But let us again consider the degree to which necessary demonstrations and sense experiences ought to be respected in physical conclusions, and the authority they have enjoyed at the hands of holy and learned theologians. From among a hundred attestations, I have selected the following:


"We must also take heed, in handling the doctrine of Moses. That we altogether avoid saying positively and confidently anything which contradicts manifest experiences and the reasoning of philosophy or the other sciences. For since every truth is in agreement with all other truth, the truth of Holy Writ cannot be contrary to the solid reasons and experiences of human knowledge."And in St. Augustine we read:

"If' anyone shall set the authority of Holy Writ against clear and manifest reason, he who does this knows not what he has undertaken; for he opposes to the truth not the meaning of the Bible, which is beyond his comprehension, but rather his own interpretation, not what is in the Bible, but what he has found in himself and imagines to be there."
This granted, and it being true that two truths cannot contradict one another, it is the function of expositors to seek out the true senses of scriptural texts. These will unquestionably accord with the physical conclusions, which manifest sense and necessary demonstrations have previously made certain to us. Now the Bible, as has been remarked, admits in many places expositions that are remote from the signification of the words for reasons we have already given. Moreover, we are unable to affirm that all interpreters of the Bible speak by Divine inspiration for if that were so there would exist no differences among them about the sense of a given passage. Hence, I should think it would be the part of prudence not to permit anyone to usurp scriptural texts and force them in some way to maintain any physical conclusion to be true, when at some future time the senses and demonstrative or necessary reasons may show the contrary. Who indeed will set bounds to human ingenuity? Who will assert that everything in the universe capable of being perceived is already discovered and known? Let us rather confess quite truly that "Those truths which we know are very few in comparison with those which we do not know."
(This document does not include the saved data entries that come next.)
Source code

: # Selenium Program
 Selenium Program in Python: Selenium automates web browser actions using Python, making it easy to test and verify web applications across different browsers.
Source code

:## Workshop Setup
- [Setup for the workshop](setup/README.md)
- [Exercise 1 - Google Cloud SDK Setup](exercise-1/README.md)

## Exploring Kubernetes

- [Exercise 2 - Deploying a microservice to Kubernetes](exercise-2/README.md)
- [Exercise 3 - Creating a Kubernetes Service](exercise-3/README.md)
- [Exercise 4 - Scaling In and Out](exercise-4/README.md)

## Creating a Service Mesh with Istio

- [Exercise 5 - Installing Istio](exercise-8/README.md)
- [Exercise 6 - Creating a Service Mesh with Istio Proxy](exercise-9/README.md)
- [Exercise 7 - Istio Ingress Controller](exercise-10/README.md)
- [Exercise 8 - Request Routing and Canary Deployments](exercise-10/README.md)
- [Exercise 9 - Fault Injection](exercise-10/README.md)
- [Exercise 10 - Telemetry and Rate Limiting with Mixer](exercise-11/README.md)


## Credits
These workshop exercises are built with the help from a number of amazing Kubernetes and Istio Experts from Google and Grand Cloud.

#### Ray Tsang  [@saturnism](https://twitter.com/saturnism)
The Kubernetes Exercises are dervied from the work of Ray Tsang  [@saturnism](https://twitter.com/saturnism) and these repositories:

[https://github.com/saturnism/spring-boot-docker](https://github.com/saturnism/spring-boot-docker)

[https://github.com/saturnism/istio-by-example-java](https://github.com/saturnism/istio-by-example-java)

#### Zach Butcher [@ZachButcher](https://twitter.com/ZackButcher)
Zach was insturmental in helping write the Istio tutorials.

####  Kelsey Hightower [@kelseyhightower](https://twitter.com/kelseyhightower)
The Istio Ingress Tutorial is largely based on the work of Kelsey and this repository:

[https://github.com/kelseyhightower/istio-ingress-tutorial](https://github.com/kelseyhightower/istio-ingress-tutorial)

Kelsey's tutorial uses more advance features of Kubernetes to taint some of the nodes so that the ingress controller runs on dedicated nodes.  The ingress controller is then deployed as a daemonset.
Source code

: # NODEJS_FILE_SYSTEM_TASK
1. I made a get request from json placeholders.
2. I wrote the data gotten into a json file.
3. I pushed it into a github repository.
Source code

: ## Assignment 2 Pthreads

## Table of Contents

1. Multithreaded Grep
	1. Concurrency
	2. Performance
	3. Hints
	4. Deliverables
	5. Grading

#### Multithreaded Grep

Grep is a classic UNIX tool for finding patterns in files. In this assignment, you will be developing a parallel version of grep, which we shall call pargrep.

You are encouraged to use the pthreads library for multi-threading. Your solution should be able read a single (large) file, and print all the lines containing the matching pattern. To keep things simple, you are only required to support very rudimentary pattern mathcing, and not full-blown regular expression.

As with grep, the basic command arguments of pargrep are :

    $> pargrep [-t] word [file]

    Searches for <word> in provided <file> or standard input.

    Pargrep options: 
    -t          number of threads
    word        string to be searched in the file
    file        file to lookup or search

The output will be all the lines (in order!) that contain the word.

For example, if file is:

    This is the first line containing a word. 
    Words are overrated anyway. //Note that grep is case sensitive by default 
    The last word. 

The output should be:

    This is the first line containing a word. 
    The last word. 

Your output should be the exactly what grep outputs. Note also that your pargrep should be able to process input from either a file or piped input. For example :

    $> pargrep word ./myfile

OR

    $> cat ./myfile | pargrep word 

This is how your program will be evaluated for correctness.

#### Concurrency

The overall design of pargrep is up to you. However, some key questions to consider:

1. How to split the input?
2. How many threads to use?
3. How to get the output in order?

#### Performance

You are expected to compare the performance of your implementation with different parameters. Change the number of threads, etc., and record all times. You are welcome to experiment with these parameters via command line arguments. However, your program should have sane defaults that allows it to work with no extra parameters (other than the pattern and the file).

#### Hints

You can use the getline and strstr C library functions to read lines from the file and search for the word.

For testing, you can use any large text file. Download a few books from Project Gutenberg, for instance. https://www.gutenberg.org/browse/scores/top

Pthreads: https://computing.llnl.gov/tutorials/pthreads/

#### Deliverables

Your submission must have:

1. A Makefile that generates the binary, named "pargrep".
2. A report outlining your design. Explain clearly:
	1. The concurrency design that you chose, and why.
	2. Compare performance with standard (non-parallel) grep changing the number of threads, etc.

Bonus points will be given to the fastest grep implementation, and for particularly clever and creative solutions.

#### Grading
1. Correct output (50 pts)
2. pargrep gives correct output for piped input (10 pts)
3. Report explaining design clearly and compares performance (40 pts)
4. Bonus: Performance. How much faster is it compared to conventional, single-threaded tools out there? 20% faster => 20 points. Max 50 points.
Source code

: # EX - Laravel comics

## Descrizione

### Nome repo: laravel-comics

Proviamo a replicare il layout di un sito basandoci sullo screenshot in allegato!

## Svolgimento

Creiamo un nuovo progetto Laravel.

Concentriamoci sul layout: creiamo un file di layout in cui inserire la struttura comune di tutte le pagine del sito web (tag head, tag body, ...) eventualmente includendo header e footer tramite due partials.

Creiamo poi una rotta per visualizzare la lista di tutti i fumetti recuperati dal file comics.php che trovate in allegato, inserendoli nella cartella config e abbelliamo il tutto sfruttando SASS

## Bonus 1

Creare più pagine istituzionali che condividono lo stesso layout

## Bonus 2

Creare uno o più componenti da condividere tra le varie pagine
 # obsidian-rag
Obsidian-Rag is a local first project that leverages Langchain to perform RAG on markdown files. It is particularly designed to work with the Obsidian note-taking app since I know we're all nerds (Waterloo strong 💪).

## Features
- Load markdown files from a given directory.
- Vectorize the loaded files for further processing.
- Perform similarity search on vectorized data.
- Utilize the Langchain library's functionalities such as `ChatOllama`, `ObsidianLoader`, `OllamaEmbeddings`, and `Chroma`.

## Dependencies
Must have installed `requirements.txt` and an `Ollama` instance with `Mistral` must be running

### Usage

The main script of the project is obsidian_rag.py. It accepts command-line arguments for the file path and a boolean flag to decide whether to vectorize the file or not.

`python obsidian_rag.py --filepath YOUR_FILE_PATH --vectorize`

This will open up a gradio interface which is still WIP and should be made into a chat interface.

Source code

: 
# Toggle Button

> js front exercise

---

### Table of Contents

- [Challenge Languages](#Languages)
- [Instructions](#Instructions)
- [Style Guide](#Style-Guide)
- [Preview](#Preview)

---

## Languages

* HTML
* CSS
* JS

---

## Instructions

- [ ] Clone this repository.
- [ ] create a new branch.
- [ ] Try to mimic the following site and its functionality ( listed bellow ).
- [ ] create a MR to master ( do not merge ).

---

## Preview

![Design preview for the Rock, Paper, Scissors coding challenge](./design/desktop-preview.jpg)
We have it from the very mouth of the Holy Ghost that God delivered up the world to disputations, so that man cannot find out the work that God hath done from the beginning even to the end. In my opinion no one, m contradiction to that dictum, should close the road to free philosophizing about mundane and physical things, as if everything had already been discovered and revealed with certainty. Nor should it be considered rash not to be satisfied with those opinions, which have become common. No one should be scorned in physical disputes for not holding to the opinions, which happen to please other people best, especially concerning problems which have been debated among the greatest philosophers for thousands of years. One of these is the stability of the sun mobility of the earth, a doctrine believed by Pythagoras and all his followers, by Heracleides of Pontus (who was one of them), by Philolaus, the teacher of Plato, and by Plato himself according to Aristotle. Plutarch writes in his Life of Numa that Plato, when he had grown old, said it was absurd to believe otherwise. The same doctrine was held by Aristarchus of Samos, as Archimedes tells us; by Seleucus the mathematician, by Nicetas the philosopher (on the testimony of Cicero), and by many others. Finally, this opinion has been amplified and confirmed with many observations and demonstrations by Nicholas Copernicus. And Seneca, a most eminent philosopher, advises us in his book on comets that we should more diligently seek to ascertain whether it is in the sky or in the earth that the diurnal rotation resides.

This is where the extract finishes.